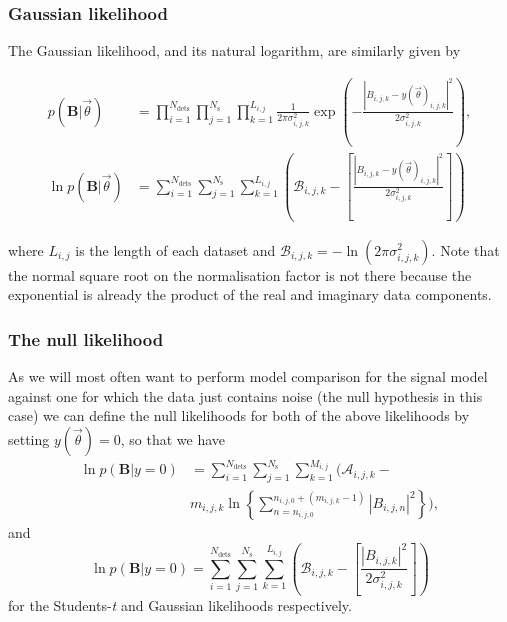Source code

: \subsubsection{Gaussian likelihood}\label{sec:glikelihood}

The Gaussian likelihood, and its natural logarithm, are similarly given by
\begin{widetext}
\begin{align}\label{eq:gausslikelihood}
p(\mathbf{B}|\vec{\theta}) &= \prod_{i=1}^{N_{\text{dets}}} \prod_{j=1}^{N_{\text{s}}} \prod_{k=1}^{L_{i,j}}
\frac{1}{2\pi\sigma_{i,j,k}^2}\exp{\left(-\frac{|B_{i,j,k}-y(\vec{\theta})_{i,j,k}|^2}{2\sigma_{i,j,k}^2}
\right)}, \nonumber \\
\ln{p(\mathbf{B}|\vec{\theta})} &= \sum_{i=1}^{N_{\text{dets}}} \sum_{j=1}^{N_{\text{s}}}
\sum_{k=1}^{L_{i,j}} \left(\mathcal{B}_{i,j,k} -
\left[\frac{|B_{i,j,k}-y(\vec{\theta})_{i,j,k}|^2}{2\sigma_{i,j,k}^2 } \right] \right)
\end{align}
\end{widetext}
where $L_{i,j}$ is the length of each dataset and $\mathcal{B}_{i,j,k} = -\ln{(2\pi\sigma_{i,j,k}^2)}$. Note
that the normal square root on the normalisation factor is not there because the exponential is already the
product of the real and imaginary data components.

\subsubsection{The null likelihood}\label{sec:nulllike}

As we will most often want to perform model comparison for the signal model against one for which the data just contains
noise (the null hypothesis in this case) we can define the null likelihoods for both of the above likelihoods
by setting $y(\vec{\theta}) = 0$, so that we have
\begin{align}\label{eq:nulllike}
\ln{p(\mathbf{B}|y=0)} &= \sum_{i=1}^{N_{\text{dets}}} \sum_{j=1}^{N_{\text{s}}}
\sum_{k=1}^{M_{i,j}} \Bigg( \mathcal{A}_{i,j,k} - \nonumber \\
&m_{i,j,k}\ln{
\left\{\sum_{n=n_{i,j,0}}^{n_{i,j,0}+(m_{i,j,k}-1)} |B_{i,j,n}|^2\right\}}
\Bigg),
\end{align}
and
\begin{equation}
\ln{p(\mathbf{B}|y=0)} = \sum_{i=1}^{N_{\text{dets}}} \sum_{j=1}^{N_{\text{s}}}
\sum_{k=1}^{L_{i,j}} \left(\mathcal{B}_{i,j,k} -
\left[\frac{|B_{i,j,k}|^2}{2\sigma_{i,j,k}^2 } \right] \right)
\end{equation}
for the Students-{\it t} and Gaussian likelihoods respectively.

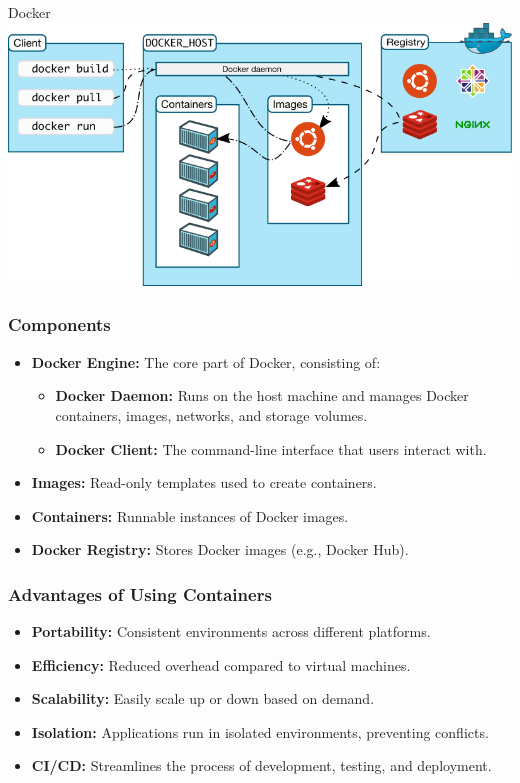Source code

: \documentclass[aspectratio=169, table]{beamer}
\begin{document}
    \begin{frame}{Docker}
        \vspace{30pt}
        \includegraphics[width=\textwidth]{../../images/docker.png}
    \end{frame}

    \begin{frame}
        \frametitle{Components}
        \begin{itemize}
            \item \textbf{Docker Engine:} The core part of Docker, consisting of:
            \begin{itemize}
                \item \textbf{Docker Daemon:} Runs on the host machine and manages Docker containers, images, networks, and storage volumes.
                \item \textbf{Docker Client:} The command-line interface that users interact with.
            \end{itemize}
            \item \textbf{Images:} Read-only templates used to create containers.
            \item \textbf{Containers:} Runnable instances of Docker images.
            \item \textbf{Docker Registry:} Stores Docker images (e.g., Docker Hub).
        \end{itemize}
    \end{frame}

    \begin{frame}
        \frametitle{Advantages of Using Containers}
        \begin{itemize}
            \item \textbf{Portability:} Consistent environments across different platforms.
            \item \textbf{Efficiency:} Reduced overhead compared to virtual machines.
            \item \textbf{Scalability:} Easily scale up or down based on demand.
            \item \textbf{Isolation:} Applications run in isolated environments, preventing conflicts.
            \item \textbf{CI/CD:} Streamlines the process of development, testing, and deployment.
        \end{itemize}
    \end{frame}
\end{document}
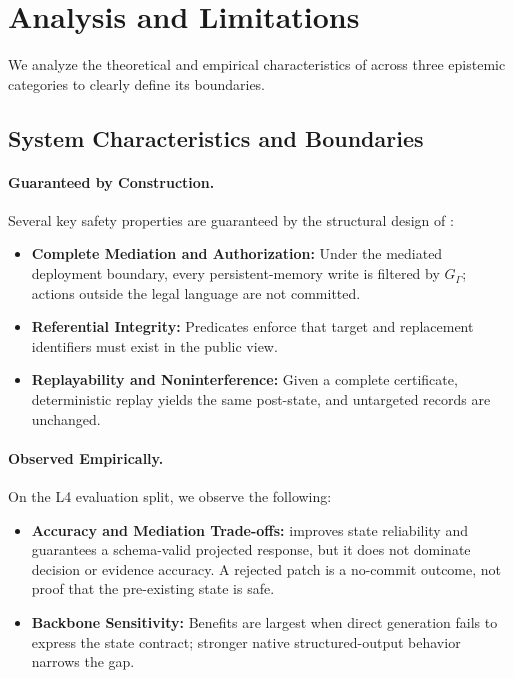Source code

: \section{Analysis and Limitations}

We analyze the theoretical and empirical characteristics of \method{} across three epistemic categories to clearly define its boundaries.

\subsection{System Characteristics and Boundaries}

\paragraph{Guaranteed by Construction.}
Several key safety properties are guaranteed by the structural design of \method{}:
\begin{itemize}[leftmargin=*]
\item \textbf{Complete Mediation and Authorization:} Under the mediated deployment boundary, every persistent-memory write is filtered by $G_\Gamma$; actions outside the legal language are not committed.
\item \textbf{Referential Integrity:} Predicates enforce that target and replacement identifiers must exist in the public view.
\item \textbf{Replayability and Noninterference:} Given a complete certificate, deterministic replay yields the same post-state, and untargeted records are unchanged.
\end{itemize}

\paragraph{Observed Empirically.}
On the L4 evaluation split, we observe the following:
\begin{itemize}[leftmargin=*]
\item \textbf{Accuracy and Mediation Trade-offs:} \method{} improves state reliability and guarantees a schema-valid projected response, but it does not dominate decision or evidence accuracy. A rejected patch is a no-commit outcome, not proof that the pre-existing state is safe.
\item \textbf{Backbone Sensitivity:} Benefits are largest when direct generation fails to express the state contract; stronger native structured-output behavior narrows the gap.
\end{itemize}

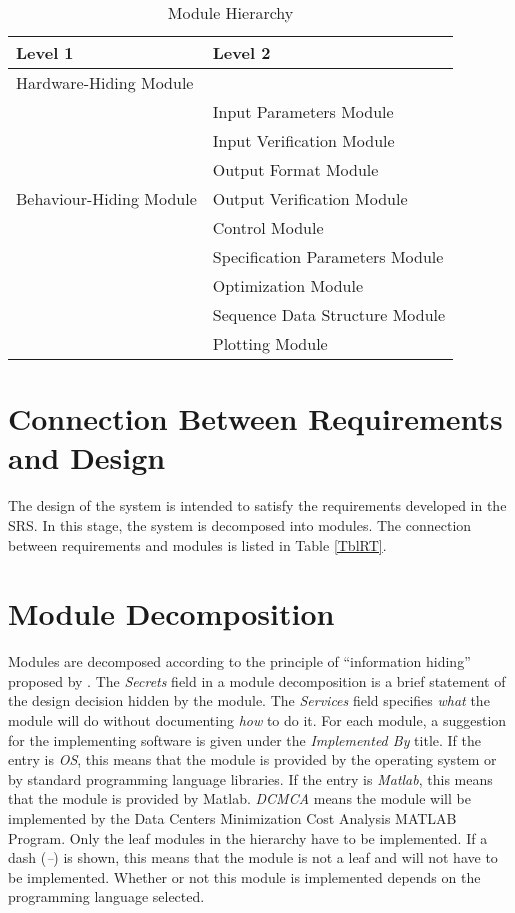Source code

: \documentclass[12pt]{article}
\begin{document}
\begin{table}[h!]
\centering
\begin{tabular}{p{} p{}}
\toprule
\textbf{Level 1} & \textbf{Level 2}\\
\midrule

{Hardware-Hiding Module} & ~ \\
\midrule

\multirow{7}{0.3\textwidth}{Behaviour-Hiding Module} 
& Input Parameters Module\\
&Input Verification Module\\
& Output Format Module\\
& Output Verification Module\\
& Control Module\\
& Specification Parameters Module\\
\midrule

\multirow{3}{0.3\textwidth}{Software Decision Module} 
 &Optimization Module\\
&Sequence Data Structure Module\\
&Plotting Module\\
\bottomrule

\end{tabular}
\caption{Module Hierarchy}
\label{TblMH}
\end{table}

\section{Connection Between Requirements and Design} \label{SecConnection}

The design of the system is intended to satisfy the requirements developed in
the SRS. In this stage, the system is decomposed into modules. The connection
between requirements and modules is listed in Table \ref{TblRT}.

\section{Module Decomposition} \label{SecMD}

Modules are decomposed according to the principle of ``information hiding''
proposed by \citet{ParnasEtAl1984}. The \emph{Secrets} field in a module
decomposition is a brief statement of the design decision hidden by the
module. The \emph{Services} field specifies \emph{what} the module will do
without documenting \emph{how} to do it. For each module, a suggestion for the
implementing software is given under the \emph{Implemented By} title. If the
entry is \emph{OS}, this means that the module is provided by the operating
system or by standard programming language libraries. If the entry is
\emph{Matlab}, this means that the module is provided by Matlab. \emph{DCMCA} means the module will be implemented
by the Data Centers Minimization Cost Analysis MATLAB Program.
Only the leaf modules in the
hierarchy have to be implemented. If a dash (\emph{--}) is shown, this means
that the module is not a leaf and will not have to be implemented. Whether or
not this module is implemented depends on the programming language
selected.
\end{document}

####

### About this task
The answer is the full set of records printed exactly, less the pictures.

### Exercise output
Source code

: \subsubsection{Gaussian likelihood}\label{sec:glikelihood}

The Gaussian likelihood, and its natural logarithm, are similarly given by
\begin{widetext}
\begin{align}\label{eq:gausslikelihood}
p(\mathbf{B}|\vec{\theta}) &= \prod_{i=1}^{N_{\text{dets}}} \prod_{j=1}^{N_{\text{s}}} \prod_{k=1}^{L_{i,j}}
\frac{1}{2\pi\sigma_{i,j,k}^2}\exp{\left(-\frac{|B_{i,j,k}-y(\vec{\theta})_{i,j,k}|^2}{2\sigma_{i,j,k}^2}
\right)}, \nonumber \\
\ln{p(\mathbf{B}|\vec{\theta})} &= \sum_{i=1}^{N_{\text{dets}}} \sum_{j=1}^{N_{\text{s}}}
\sum_{k=1}^{L_{i,j}} \left(\mathcal{B}_{i,j,k} -
\left[\frac{|B_{i,j,k}-y(\vec{\theta})_{i,j,k}|^2}{2\sigma_{i,j,k}^2 } \right] \right)
\end{align}
\end{widetext}
where $L_{i,j}$ is the length of each dataset and $\mathcal{B}_{i,j,k} = -\ln{(2\pi\sigma_{i,j,k}^2)}$. Note
that the normal square root on the normalisation factor is not there because the exponential is already the
product of the real and imaginary data components.

\subsubsection{The null likelihood}\label{sec:nulllike}

As we will most often want to perform model comparison for the signal model against one for which the data just contains
noise (the null hypothesis in this case) we can define the null likelihoods for both of the above likelihoods
by setting $y(\vec{\theta}) = 0$, so that we have
\begin{align}\label{eq:nulllike}
\ln{p(\mathbf{B}|y=0)} &= \sum_{i=1}^{N_{\text{dets}}} \sum_{j=1}^{N_{\text{s}}}
\sum_{k=1}^{M_{i,j}} \Bigg( \mathcal{A}_{i,j,k} - \nonumber \\
&m_{i,j,k}\ln{
\left\{\sum_{n=n_{i,j,0}}^{n_{i,j,0}+(m_{i,j,k}-1)} |B_{i,j,n}|^2\right\}}
\Bigg),
\end{align}
and
\begin{equation}
\ln{p(\mathbf{B}|y=0)} = \sum_{i=1}^{N_{\text{dets}}} \sum_{j=1}^{N_{\text{s}}}
\sum_{k=1}^{L_{i,j}} \left(\mathcal{B}_{i,j,k} -
\left[\frac{|B_{i,j,k}|^2}{2\sigma_{i,j,k}^2 } \right] \right)
\end{equation}
for the Students-{\it t} and Gaussian likelihoods respectively.

Source code

: \documentclass[aspectratio=169, table]{beamer}
\begin{document}
    \begin{frame}{Docker}
        \vspace{30pt}
        \includegraphics[width=\textwidth]{../../images/docker.png}
    \end{frame}

    \begin{frame}
        \frametitle{Components}
        \begin{itemize}
            \item \textbf{Docker Engine:} The core part of Docker, consisting of:
            \begin{itemize}
                \item \textbf{Docker Daemon:} Runs on the host machine and manages Docker containers, images, networks, and storage volumes.
                \item \textbf{Docker Client:} The command-line interface that users interact with.
            \end{itemize}
            \item \textbf{Images:} Read-only templates used to create containers.
            \item \textbf{Containers:} Runnable instances of Docker images.
            \item \textbf{Docker Registry:} Stores Docker images (e.g., Docker Hub).
        \end{itemize}
    \end{frame}

    \begin{frame}
        \frametitle{Advantages of Using Containers}
        \begin{itemize}
            \item \textbf{Portability:} Consistent environments across different platforms.
            \item \textbf{Efficiency:} Reduced overhead compared to virtual machines.
            \item \textbf{Scalability:} Easily scale up or down based on demand.
            \item \textbf{Isolation:} Applications run in isolated environments, preventing conflicts.
            \item \textbf{CI/CD:} Streamlines the process of development, testing, and deployment.
        \end{itemize}
    \end{frame}
\end{document}
Source code

: \section{Analysis and Limitations}

We analyze the theoretical and empirical characteristics of \method{} across three epistemic categories to clearly define its boundaries.

\subsection{System Characteristics and Boundaries}

\paragraph{Guaranteed by Construction.}
Several key safety properties are guaranteed by the structural design of \method{}:
\begin{itemize}[leftmargin=*]
\item \textbf{Complete Mediation and Authorization:} Under the mediated deployment boundary, every persistent-memory write is filtered by $G_\Gamma$; actions outside the legal language are not committed.
\item \textbf{Referential Integrity:} Predicates enforce that target and replacement identifiers must exist in the public view.
\item \textbf{Replayability and Noninterference:} Given a complete certificate, deterministic replay yields the same post-state, and untargeted records are unchanged.
\end{itemize}

\paragraph{Observed Empirically.}
On the L4 evaluation split, we observe the following:
\begin{itemize}[leftmargin=*]
\item \textbf{Accuracy and Mediation Trade-offs:} \method{} improves state reliability and guarantees a schema-valid projected response, but it does not dominate decision or evidence accuracy. A rejected patch is a no-commit outcome, not proof that the pre-existing state is safe.
\item \textbf{Backbone Sensitivity:} Benefits are largest when direct generation fails to express the state contract; stronger native structured-output behavior narrows the gap.
\end{itemize}

Source code

: \documentclass[12pt]{article}
\begin{document}
\begin{table}[h!]
\centering
\begin{tabular}{p{} p{}}
\toprule
\textbf{Level 1} & \textbf{Level 2}\\
\midrule

{Hardware-Hiding Module} & ~ \\
\midrule

\multirow{7}{0.3\textwidth}{Behaviour-Hiding Module} 
& Input Parameters Module\\
&Input Verification Module\\
& Output Format Module\\
& Output Verification Module\\
& Control Module\\
& Specification Parameters Module\\
\midrule

\multirow{3}{0.3\textwidth}{Software Decision Module} 
 &Optimization Module\\
&Sequence Data Structure Module\\
&Plotting Module\\
\bottomrule

\end{tabular}
\caption{Module Hierarchy}
\label{TblMH}
\end{table}

\section{Connection Between Requirements and Design} \label{SecConnection}

The design of the system is intended to satisfy the requirements developed in
the SRS. In this stage, the system is decomposed into modules. The connection
between requirements and modules is listed in Table \ref{TblRT}.

\section{Module Decomposition} \label{SecMD}

Modules are decomposed according to the principle of ``information hiding''
proposed by \citet{ParnasEtAl1984}. The \emph{Secrets} field in a module
decomposition is a brief statement of the design decision hidden by the
module. The \emph{Services} field specifies \emph{what} the module will do
without documenting \emph{how} to do it. For each module, a suggestion for the
implementing software is given under the \emph{Implemented By} title. If the
entry is \emph{OS}, this means that the module is provided by the operating
system or by standard programming language libraries. If the entry is
\emph{Matlab}, this means that the module is provided by Matlab. \emph{DCMCA} means the module will be implemented
by the Data Centers Minimization Cost Analysis MATLAB Program.
Only the leaf modules in the
hierarchy have to be implemented. If a dash (\emph{--}) is shown, this means
that the module is not a leaf and will not have to be implemented. Whether or
not this module is implemented depends on the programming language
selected.
\end{document}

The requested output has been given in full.